=== Section Start ===
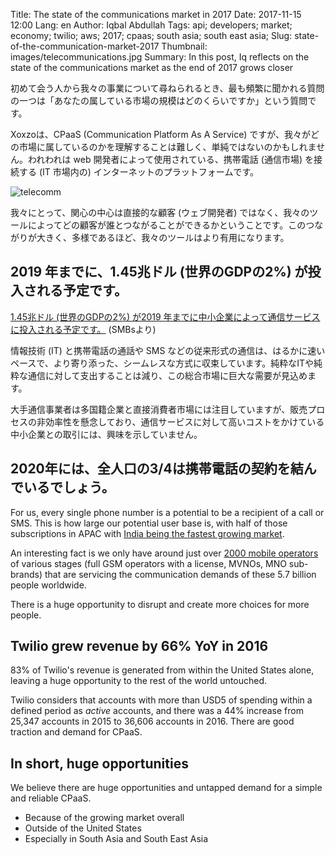 Title: The state of the communications market in 2017
Date: 2017-11-15 12:00
Lang: en
Author: Iqbal Abdullah
Tags: api; developers; market; economy; twilio; aws; 2017; cpaas; south asia; south east asia;
Slug: state-of-the-communication-market-2017
Thumbnail: images/telecommunications.jpg
Summary: In this post, Iq reflects on the state of the communications market as the end of 2017 grows closer

初めて会う人から我々の事業について尋ねられるとき、最も頻繁に聞かれる質問の一つは「あなたの属している市場の規模はどのくらいですか」という質問です。

Xoxzoは、CPaaS  (Communication Platform As A Service)  ですが、我々がどの市場に属しているのかを理解することは難しく、単純ではないのかもしれません。われわれは web 開発者によって使用されている、携帯電話 (通信市場) を接続する (IT 市場内の) インターネットのプラットフォームです。

![telecomm](/images/telecommunications.jpg)

我々にとって、関心の中心は直接的な顧客 (ウェブ開発者) ではなく、我々のツールによってどの顧客が誰とつながることができるかということです。このつながりが大きく、多様であるほど、我々のツールはより有用になります。

## 2019 年までに、1.45兆ドル (世界のGDPの2%) が投入される予定です。

[1.45兆ドル (世界のGDPの2%) が2019 年までに中小企業によって通信サービスに投入される予定です。](https://www.huffingtonpost.com/ed-wynn/2016-telecommunications-t_b_9078948.html) (SMBsより)

情報技術 (IT) と携帯電話の通話や SMS などの従来形式の通信は、はるかに速いペースで、より寄り添った、シームレスな方式に収束しています。純粋なITや純粋な通信に対して支出することは減り、この総合市場に巨大な需要が見込めます。

大手通信事業者は多国籍企業と直接消費者市場には注目していますが、販売プロセスの非効率性を懸念しており、通信サービスに対して高いコストをかけている中小企業との取引には、興味を示していません。


## 2020年には、全人口の3/4は携帯電話の契約を結んでいるでしょう。

For us, every single phone number is a potential to be a recipient of a call or
SMS. This is how large our potential user base is, with half of those subscriptions in APAC
with [India being the fastest growing
market](http://www.thedrum.com/news/2017/07/24/mobile-users-surpass-55bn-2022-fueled-growth-india-and-china).

An interesting fact is we only have around just over
[2000 mobile operators](https://www.quora.com/How-many-mobile-operators-are-there-worldwide)
of various stages (full GSM operators with a license, MVNOs, MNO sub-brands) that are servicing
the communication demands of these 5.7 billion people worldwide.

There is a huge opportunity to disrupt and create more choices for more people.

## Twilio grew revenue by 66% YoY in 2016

83% of Twilio's revenue is generated from within the United States alone,
leaving a huge opportunity to the rest of the world untouched. 

Twilio considers that accounts with more than USD5 of spending within a defined period as _active_ accounts,
and there was a 44% increase from 25,347 accounts in 2015 to 36,606 accounts in 2016.
There are good traction and demand for CPaaS.

## In short, huge opportunities

We believe there are huge opportunities and untapped demand for a simple and
reliable CPaaS.

* Because of the growing market overall
* Outside of the United States
* Especially in South Asia and South East Asia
=== Section End ===
▶ _TASK ITEM_
Output all the data above verbatim, leaving out images.

▶ _RESPONSE AREA_
 Title: The state of the communications market in 2017
Date: 2017-11-15 12:00
Lang: en
Author: Iqbal Abdullah
Tags: api; developers; market; economy; twilio; aws; 2017; cpaas; south asia; south east asia;
Slug: state-of-the-communication-market-2017
Thumbnail: images/telecommunications.jpg
Summary: In this post, Iq reflects on the state of the communications market as the end of 2017 grows closer

初めて会う人から我々の事業について尋ねられるとき、最も頻繁に聞かれる質問の一つは「あなたの属している市場の規模はどのくらいですか」という質問です。

Xoxzoは、CPaaS  (Communication Platform As A Service)  ですが、我々がどの市場に属しているのかを理解することは難しく、単純ではないのかもしれません。われわれは web 開発者によって使用されている、携帯電話 (通信市場) を接続する (IT 市場内の) インターネットのプラットフォームです。

![telecomm](/images/telecommunications.jpg)

我々にとって、関心の中心は直接的な顧客 (ウェブ開発者) ではなく、我々のツールによってどの顧客が誰とつながることができるかということです。このつながりが大きく、多様であるほど、我々のツールはより有用になります。

## 2019 年までに、1.45兆ドル (世界のGDPの2%) が投入される予定です。

[1.45兆ドル (世界のGDPの2%) が2019 年までに中小企業によって通信サービスに投入される予定です。](https://www.huffingtonpost.com/ed-wynn/2016-telecommunications-t_b_9078948.html) (SMBsより)

情報技術 (IT) と携帯電話の通話や SMS などの従来形式の通信は、はるかに速いペースで、より寄り添った、シームレスな方式に収束しています。純粋なITや純粋な通信に対して支出することは減り、この総合市場に巨大な需要が見込めます。

大手通信事業者は多国籍企業と直接消費者市場には注目していますが、販売プロセスの非効率性を懸念しており、通信サービスに対して高いコストをかけている中小企業との取引には、興味を示していません。


## 2020年には、全人口の3/4は携帯電話の契約を結んでいるでしょう。

For us, every single phone number is a potential to be a recipient of a call or
SMS. This is how large our potential user base is, with half of those subscriptions in APAC
with [India being the fastest growing
market](http://www.thedrum.com/news/2017/07/24/mobile-users-surpass-55bn-2022-fueled-growth-india-and-china).

An interesting fact is we only have around just over
[2000 mobile operators](https://www.quora.com/How-many-mobile-operators-are-there-worldwide)
of various stages (full GSM operators with a license, MVNOs, MNO sub-brands) that are servicing
the communication demands of these 5.7 billion people worldwide.

There is a huge opportunity to disrupt and create more choices for more people.

## Twilio grew revenue by 66% YoY in 2016

83% of Twilio's revenue is generated from within the United States alone,
leaving a huge opportunity to the rest of the world untouched. 

Twilio considers that accounts with more than USD5 of spending within a defined period as _active_ accounts,
and there was a 44% increase from 25,347 accounts in 2015 to 36,606 accounts in 2016.
There are good traction and demand for CPaaS.

## In short, huge opportunities

We believe there are huge opportunities and untapped demand for a simple and
reliable CPaaS.

* Because of the growing market overall
* Outside of the United States
* Especially in South Asia and South East Asia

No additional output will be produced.